At the helm of The Paris Review‘s advice column this week, Sasha Frere-Jones describes Sheila Heti‘s How Should a Person Be ? as the inverse of Elaine Dundy‘s The Dud Avacado.
A person should not be a dud avacado?
‘Tis the Season…
If your honey-bun doesn’t need another iPod or bottle of perfume this Christmas, consider Heifer International, a non-profit that lets you give the gift of heifers, sheep, goats, bees, rabbits, or water buffalo.

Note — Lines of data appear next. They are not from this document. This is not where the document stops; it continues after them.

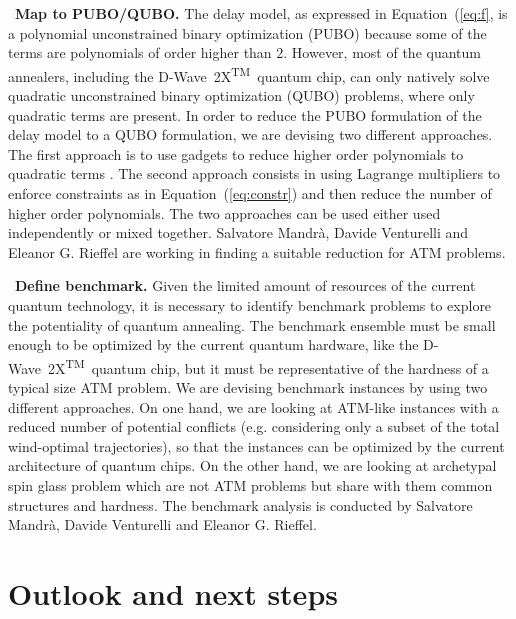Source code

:\documentclass[9pt]{extarticle}
\newcommand{\equationname}{Equation}
\newcommand{\DW}{\mbox{D-Wave 2X\textsuperscript{TM}}~}
\begin{document}
\begin{changemargin}{0.5cm}{0cm}
\textbullet~\textbf{Map to PUBO/QUBO.} The delay model, as expressed in \equationname~(\ref{eq:f}, is a polynomial unconstrained binary optimization (PUBO)
because some of the terms are polynomials of order higher than $2$.
However, most of the quantum annealers, including the \DW quantum chip, can only natively solve quadratic unconstrained binary optimization (QUBO) problems,
where only quadratic terms are present.
In order to reduce the PUBO formulation of the delay model to a QUBO formulation, we are devising two different approaches.
The first approach is to use gadgets to reduce higher order polynomials to quadratic terms \cite{babbush:13}. The second approach consists in using Lagrange multipliers \cite{ronagh:15} to enforce constraints as in \equationname~(\ref{eq:constr}) and then reduce the number of higher order polynomials. The two approaches can be used
either used independently or mixed together. Salvatore Mandr\`a, Davide Venturelli and Eleanor G. Rieffel are working in finding a suitable reduction for ATM problems.
\end{changemargin}

\begin{changemargin}{0.5cm}{0cm}
\textbullet~\textbf{Define benchmark.} Given the limited amount of resources of the current quantum technology, it is necessary to identify benchmark problems to
explore the potentiality of quantum annealing. The benchmark ensemble must be small enough to be optimized by the current quantum hardware, like the \DW quantum chip,
but it must be representative of the hardness of a typical size ATM problem. We are devising benchmark instances by using two different approaches. On one
hand, we are looking at ATM-like instances with a reduced number of potential conflicts (e.g. considering only a subset of the total wind-optimal trajectories),
so that the instances can be optimized by the current architecture of quantum chips. On the other hand, we are looking at archetypal spin glass problem \cite{venturelli:15a}
which are not ATM problems but share with them common structures and hardness. The benchmark analysis 
is conducted by Salvatore Mandr\`a, Davide Venturelli and Eleanor G. Rieffel.
\end{changemargin}

\section*{Outlook and next steps}\label{sec:ass}
\end{document}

Eat Your Heart Out, James Patterson
Meet Philip M. Parker, a marketing professor at INSEAD Business School and the man whose name graces the covers of over 100,000 books. Is he the most prolific author of the modern age? Well, kind of. Thanks to “a computer system that can write books about specific subjects in about 20 minutes,” Parker and his company have combined to create over 800,000 titles currently listed on Amazon – including such works as The Official Patient’s Sourcebook on Spinal Stenosis and Webster’s Icelandic – English Thesaurus Dictionary.
“We love sentences and the people who create them.”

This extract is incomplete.